Exercise description => Filter these entries down to lines holding "given".

Plain-text document sources

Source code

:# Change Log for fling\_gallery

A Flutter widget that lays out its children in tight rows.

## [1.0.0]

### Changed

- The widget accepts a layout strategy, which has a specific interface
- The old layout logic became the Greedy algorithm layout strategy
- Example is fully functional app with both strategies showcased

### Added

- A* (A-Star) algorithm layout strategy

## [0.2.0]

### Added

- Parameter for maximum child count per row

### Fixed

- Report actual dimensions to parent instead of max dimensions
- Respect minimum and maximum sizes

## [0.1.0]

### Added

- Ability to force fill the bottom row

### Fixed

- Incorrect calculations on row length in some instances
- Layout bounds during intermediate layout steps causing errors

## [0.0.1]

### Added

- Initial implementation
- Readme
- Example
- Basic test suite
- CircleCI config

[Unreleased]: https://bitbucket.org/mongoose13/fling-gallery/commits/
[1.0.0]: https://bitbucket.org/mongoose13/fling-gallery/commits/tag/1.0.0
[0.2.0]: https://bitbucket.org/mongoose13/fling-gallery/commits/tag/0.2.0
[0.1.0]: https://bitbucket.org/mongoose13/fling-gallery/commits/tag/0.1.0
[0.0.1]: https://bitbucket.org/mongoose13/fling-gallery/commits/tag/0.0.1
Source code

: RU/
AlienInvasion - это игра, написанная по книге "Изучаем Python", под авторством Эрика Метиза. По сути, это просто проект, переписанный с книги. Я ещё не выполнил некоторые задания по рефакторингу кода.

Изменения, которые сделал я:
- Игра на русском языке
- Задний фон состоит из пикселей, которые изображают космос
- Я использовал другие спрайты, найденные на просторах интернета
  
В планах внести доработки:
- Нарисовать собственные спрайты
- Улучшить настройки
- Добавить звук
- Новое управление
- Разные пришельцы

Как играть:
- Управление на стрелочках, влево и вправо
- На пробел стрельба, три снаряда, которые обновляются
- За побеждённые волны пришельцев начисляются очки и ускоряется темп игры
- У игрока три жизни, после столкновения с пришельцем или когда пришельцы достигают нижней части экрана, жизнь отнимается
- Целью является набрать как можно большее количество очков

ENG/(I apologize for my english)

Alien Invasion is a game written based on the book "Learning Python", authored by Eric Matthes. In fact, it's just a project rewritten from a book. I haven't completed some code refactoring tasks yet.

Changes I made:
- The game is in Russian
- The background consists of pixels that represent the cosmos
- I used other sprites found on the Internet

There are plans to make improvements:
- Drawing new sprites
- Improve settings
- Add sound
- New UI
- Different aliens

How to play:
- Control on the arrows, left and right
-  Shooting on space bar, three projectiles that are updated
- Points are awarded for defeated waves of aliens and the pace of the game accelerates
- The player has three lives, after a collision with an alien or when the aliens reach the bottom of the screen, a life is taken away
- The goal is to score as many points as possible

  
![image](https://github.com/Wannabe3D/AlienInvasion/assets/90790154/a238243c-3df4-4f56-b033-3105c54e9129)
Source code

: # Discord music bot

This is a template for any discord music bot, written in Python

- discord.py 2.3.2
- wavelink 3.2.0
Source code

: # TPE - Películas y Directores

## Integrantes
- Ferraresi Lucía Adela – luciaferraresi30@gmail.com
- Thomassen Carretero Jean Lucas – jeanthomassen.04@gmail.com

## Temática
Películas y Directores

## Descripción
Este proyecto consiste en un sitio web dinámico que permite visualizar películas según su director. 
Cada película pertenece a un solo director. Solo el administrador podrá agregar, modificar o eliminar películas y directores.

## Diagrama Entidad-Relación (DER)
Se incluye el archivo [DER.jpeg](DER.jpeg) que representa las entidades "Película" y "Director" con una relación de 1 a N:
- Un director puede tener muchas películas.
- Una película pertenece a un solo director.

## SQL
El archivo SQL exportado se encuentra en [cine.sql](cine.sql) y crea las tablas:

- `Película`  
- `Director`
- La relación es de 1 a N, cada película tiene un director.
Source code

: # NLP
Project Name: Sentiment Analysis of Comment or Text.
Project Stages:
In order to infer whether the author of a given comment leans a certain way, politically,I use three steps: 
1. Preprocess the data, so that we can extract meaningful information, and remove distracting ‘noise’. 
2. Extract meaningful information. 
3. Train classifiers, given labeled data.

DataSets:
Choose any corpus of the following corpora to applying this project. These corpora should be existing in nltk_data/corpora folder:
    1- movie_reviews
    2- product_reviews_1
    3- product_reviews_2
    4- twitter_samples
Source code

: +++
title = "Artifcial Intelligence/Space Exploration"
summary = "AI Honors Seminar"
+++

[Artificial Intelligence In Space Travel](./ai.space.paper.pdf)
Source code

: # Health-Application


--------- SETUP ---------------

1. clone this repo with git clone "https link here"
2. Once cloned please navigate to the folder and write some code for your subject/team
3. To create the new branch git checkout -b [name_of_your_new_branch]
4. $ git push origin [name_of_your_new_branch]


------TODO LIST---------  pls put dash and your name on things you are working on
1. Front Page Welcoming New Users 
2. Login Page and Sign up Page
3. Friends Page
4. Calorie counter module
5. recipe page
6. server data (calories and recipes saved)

Answer space =>
In order to infer whether the author of a given comment leans a certain way, politically,I use three steps: 
3. Train classifiers, given labeled data.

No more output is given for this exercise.